Karellen smiled. The Supervisor’s smile was a curious affair. Most of the effect really resided in the eyes: the inflexible, lipless mouth scarcely moved at all. Was this, Golde wondered, another of the many human customs that Karellen had copied with such skill? For the total effect was, undoubtedly, that of a smile, and the mind readily accepted it as such.
“As for how he left,” continued the Supervisor, “that is of secondary importance. I can assure you, or any other potential astronauts, that there is no possibility of repeating the exploit.”
“What will happen to this young man?” persisted Golde.
“Will he be sent back to Earth?”
“That is outside my jurisdiction, but I expect he will come back on the next ship. He would find conditions too — alien — for comfort where he has gone. And this leads me to the main purpose of our meeting today.” Karellen paused, and the silence grew even deeper.
“There has been some complaint, among the younger and more romantic elements of your population, because outer space has been closed to you. We had a purpose in doing this: we do not impose bans for the pleasure of it. But have you ever stopped to consider — if you will excuse a slightly unflattering analogy — what a man from your Stone Age would have felt, if he suddenly found himself in a modern city?”
“Surely,” protested the Herald Tribune, “there is a fundamental difference. We are accustomed to Science. On your world there are doubtless many things which we might not understand — but they wouldn’t seem magic to us.”

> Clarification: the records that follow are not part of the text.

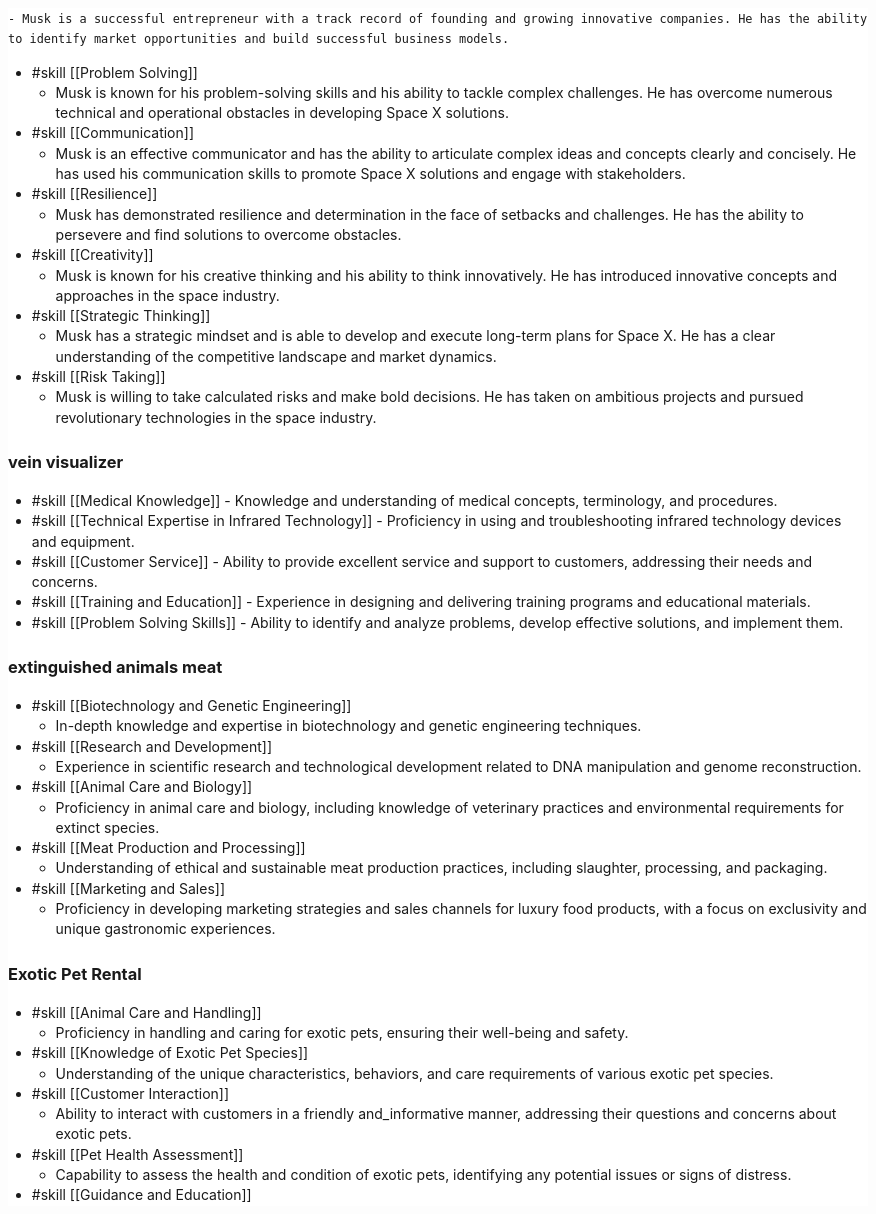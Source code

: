   	- Musk is a successful entrepreneur with a track record of founding and growing innovative companies. He has the ability to identify market opportunities and build successful business models.
  - #skill [[Problem Solving]]
  	- Musk is known for his problem-solving skills and his ability to tackle complex challenges. He has overcome numerous technical and operational obstacles in developing Space X solutions.
  - #skill [[Communication]]
  	- Musk is an effective communicator and has the ability to articulate complex ideas and concepts clearly and concisely. He has used his communication skills to promote Space X solutions and engage with stakeholders.
  - #skill [[Resilience]]
  	- Musk has demonstrated resilience and determination in the face of setbacks and challenges. He has the ability to persevere and find solutions to overcome obstacles.
  - #skill [[Creativity]]
  	- Musk is known for his creative thinking and his ability to think innovatively. He has introduced innovative concepts and approaches in the space industry.
  - #skill [[Strategic Thinking]]
  	- Musk has a strategic mindset and is able to develop and execute long-term plans for Space X. He has a clear understanding of the competitive landscape and market dynamics.
  - #skill [[Risk Taking]]
  	- Musk is willing to take calculated risks and make bold decisions. He has taken on ambitious projects and pursued revolutionary technologies in the space industry.
  ### vein visualizer
  - #skill [[Medical Knowledge]] - Knowledge and understanding of medical concepts, terminology, and procedures.
  - #skill [[Technical Expertise in Infrared Technology]] - Proficiency in using and troubleshooting infrared technology devices and equipment.
  - #skill [[Customer Service]] - Ability to provide excellent service and support to customers, addressing their needs and concerns.
  - #skill [[Training and Education]] - Experience in designing and delivering training programs and educational materials.
  - #skill [[Problem Solving Skills]] - Ability to identify and analyze problems, develop effective solutions, and implement them.
  ### extinguished animals meat
  - #skill [[Biotechnology and Genetic Engineering]]
  	- In-depth knowledge and expertise in biotechnology and genetic engineering techniques.
  - #skill [[Research and Development]]
  	- Experience in scientific research and technological development related to DNA manipulation and genome reconstruction.
  - #skill [[Animal Care and Biology]]
  	- Proficiency in animal care and biology, including knowledge of veterinary practices and environmental requirements for extinct species.
  - #skill [[Meat Production and Processing]]
  	- Understanding of ethical and sustainable meat production practices, including slaughter, processing, and packaging.
  - #skill [[Marketing and Sales]]
  	- Proficiency in developing marketing strategies and sales channels for luxury food products, with a focus on exclusivity and unique gastronomic experiences.
  ### Exotic Pet Rental
  - #skill [[Animal Care and Handling]]
  	- Proficiency in handling and caring for exotic pets, ensuring their well-being and safety.
  - #skill [[Knowledge of Exotic Pet Species]]
  	- Understanding of the unique characteristics, behaviors, and care requirements of various exotic pet species.
  - #skill [[Customer Interaction]]
  	- Ability to interact with customers in a friendly and_informative manner, addressing their questions and concerns about exotic pets.
  - #skill [[Pet Health Assessment]]
  	- Capability to assess the health and condition of exotic pets, identifying any potential issues or signs of distress.
  - #skill [[Guidance and Education]]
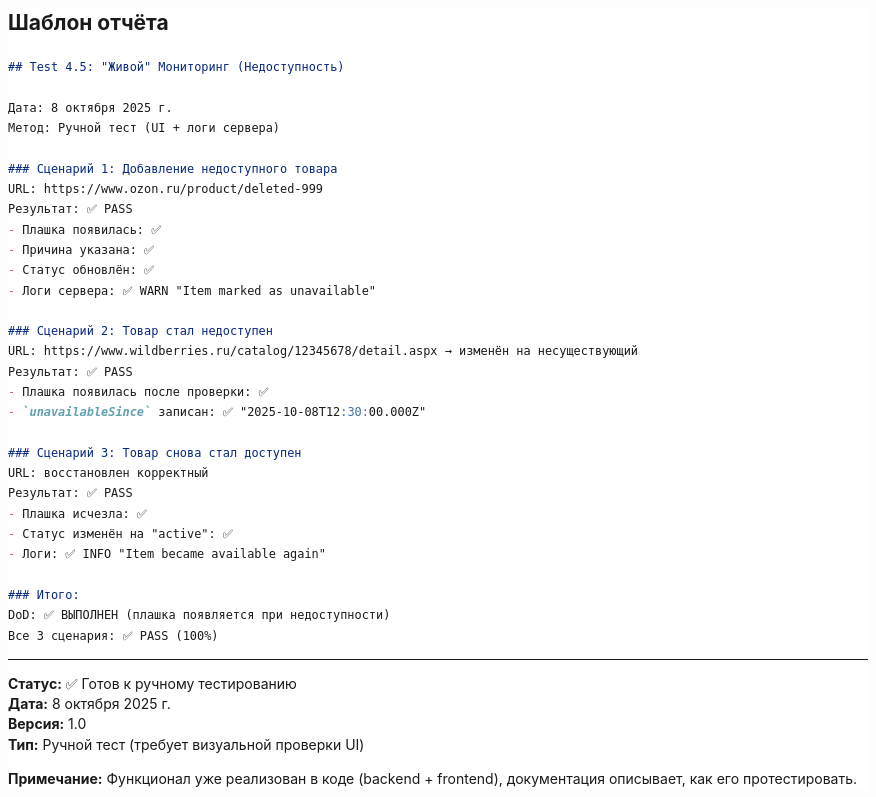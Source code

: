 
## Шаблон отчёта

```markdown
## Test 4.5: "Живой" Мониторинг (Недоступность)

Дата: 8 октября 2025 г.
Метод: Ручной тест (UI + логи сервера)

### Сценарий 1: Добавление недоступного товара
URL: https://www.ozon.ru/product/deleted-999
Результат: ✅ PASS
- Плашка появилась: ✅
- Причина указана: ✅
- Статус обновлён: ✅
- Логи сервера: ✅ WARN "Item marked as unavailable"

### Сценарий 2: Товар стал недоступен
URL: https://www.wildberries.ru/catalog/12345678/detail.aspx → изменён на несуществующий
Результат: ✅ PASS
- Плашка появилась после проверки: ✅
- `unavailableSince` записан: ✅ "2025-10-08T12:30:00.000Z"

### Сценарий 3: Товар снова стал доступен
URL: восстановлен корректный
Результат: ✅ PASS
- Плашка исчезла: ✅
- Статус изменён на "active": ✅
- Логи: ✅ INFO "Item became available again"

### Итого:
DoD: ✅ ВЫПОЛНЕН (плашка появляется при недоступности)
Все 3 сценария: ✅ PASS (100%)
```

---

**Статус:** ✅ Готов к ручному тестированию  
**Дата:** 8 октября 2025 г.  
**Версия:** 1.0  
**Тип:** Ручной тест (требует визуальной проверки UI)

**Примечание:** Функционал уже реализован в коде (backend + frontend), документация описывает, как его протестировать.
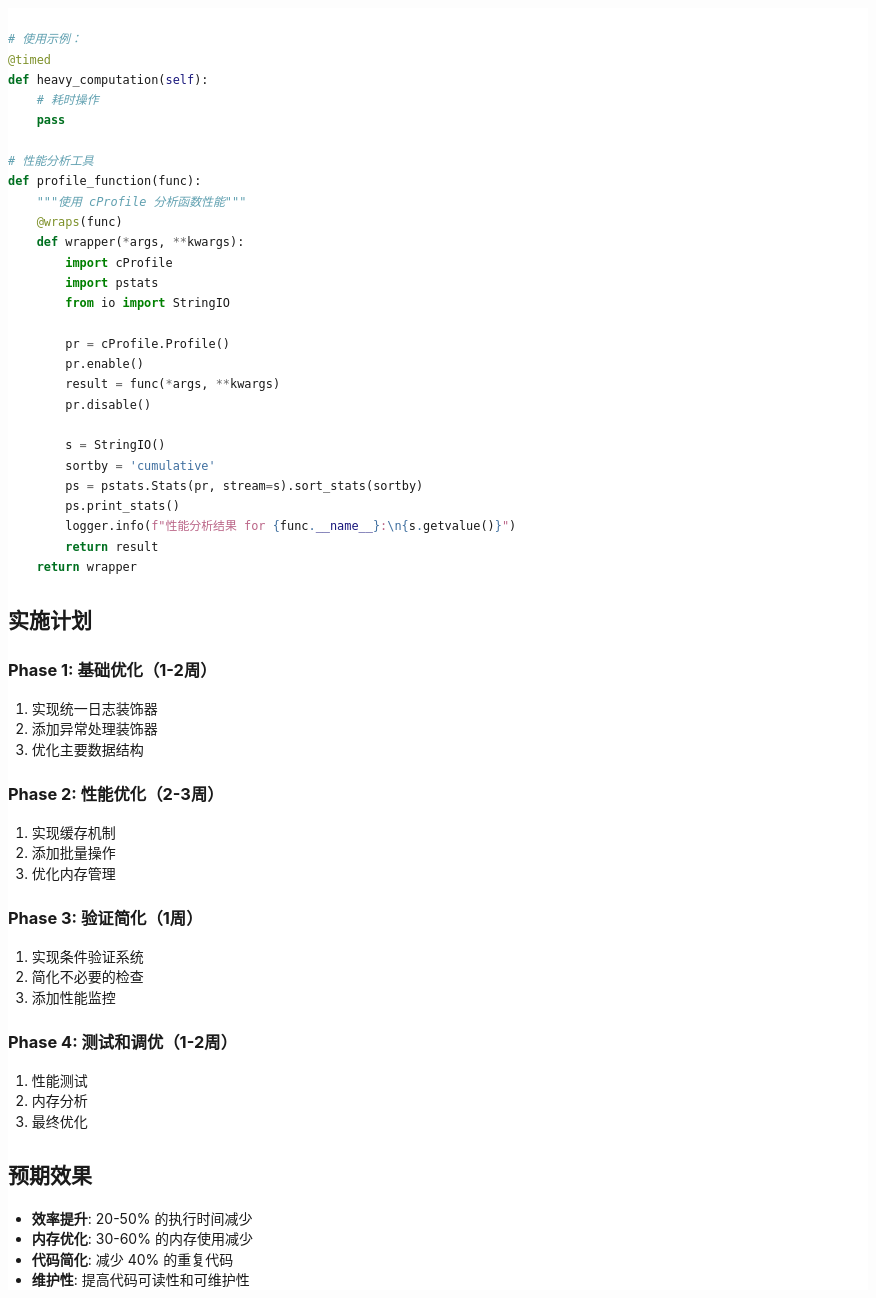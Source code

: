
 ```python

# 使用示例：
@timed
def heavy_computation(self):
    # 耗时操作
    pass

# 性能分析工具
def profile_function(func):
    """使用 cProfile 分析函数性能"""
    @wraps(func)
    def wrapper(*args, **kwargs):
        import cProfile
        import pstats
        from io import StringIO

        pr = cProfile.Profile()
        pr.enable()
        result = func(*args, **kwargs)
        pr.disable()

        s = StringIO()
        sortby = 'cumulative'
        ps = pstats.Stats(pr, stream=s).sort_stats(sortby)
        ps.print_stats()
        logger.info(f"性能分析结果 for {func.__name__}:\n{s.getvalue()}")
        return result
    return wrapper
```

## 实施计划

### Phase 1: 基础优化（1-2周）
1. 实现统一日志装饰器
2. 添加异常处理装饰器
3. 优化主要数据结构

### Phase 2: 性能优化（2-3周）
1. 实现缓存机制
2. 添加批量操作
3. 优化内存管理

### Phase 3: 验证简化（1周）
1. 实现条件验证系统
2. 简化不必要的检查
3. 添加性能监控

### Phase 4: 测试和调优（1-2周）
1. 性能测试
2. 内存分析
3. 最终优化

## 预期效果

- **效率提升**: 20-50% 的执行时间减少
- **内存优化**: 30-60% 的内存使用减少
- **代码简化**: 减少 40% 的重复代码
- **维护性**: 提高代码可读性和可维护性
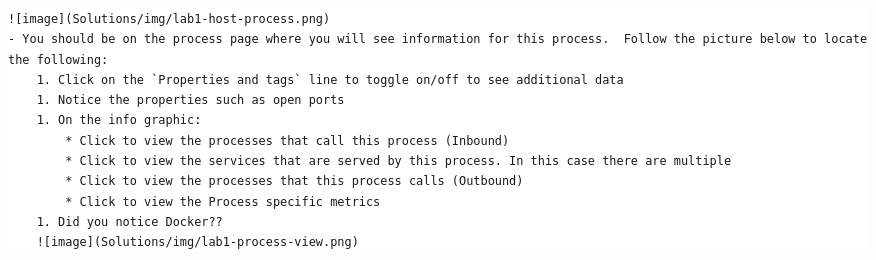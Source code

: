     ![image](Solutions/img/lab1-host-process.png)
    - You should be on the process page where you will see information for this process.  Follow the picture below to locate the following:
        1. Click on the `Properties and tags` line to toggle on/off to see additional data 
        1. Notice the properties such as open ports
        1. On the info graphic:
            * Click to view the processes that call this process (Inbound)
            * Click to view the services that are served by this process. In this case there are multiple
            * Click to view the processes that this process calls (Outbound)
            * Click to view the Process specific metrics
        1. Did you notice Docker??
        ![image](Solutions/img/lab1-process-view.png)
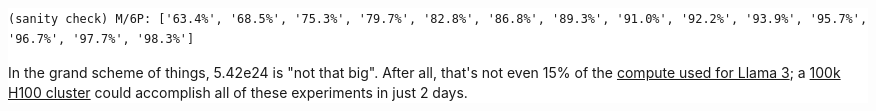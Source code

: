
```
(sanity check) M/6P: ['63.4%', '68.5%', '75.3%', '79.7%', '82.8%', '86.8%', '89.3%', '91.0%', '92.2%', '93.9%', '95.7%', '96.7%', '97.7%', '98.3%']
```

In the grand scheme of things, 5.42e24 is "not that big". After all, that's not even 15% of the [compute used for Llama 3](https://ai.meta.com/research/publications/the-llama-3-herd-of-models/); a [100k H100 cluster](https://www.semianalysis.com/p/100000-h100-clusters-power-network) could accomplish all of these experiments in just 2 days.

“Are you quite sure of that?” said Karellen, so softly that it was hard to hear his words. “Only a hundred years lies between the age of electricity and the age of steam, but what would a Victorian engineer have made of a television set or an electronic computer. And how long would he have lived if he started to investigate their workings? The gulf between two technologies can easily become so great that it is — lethal.”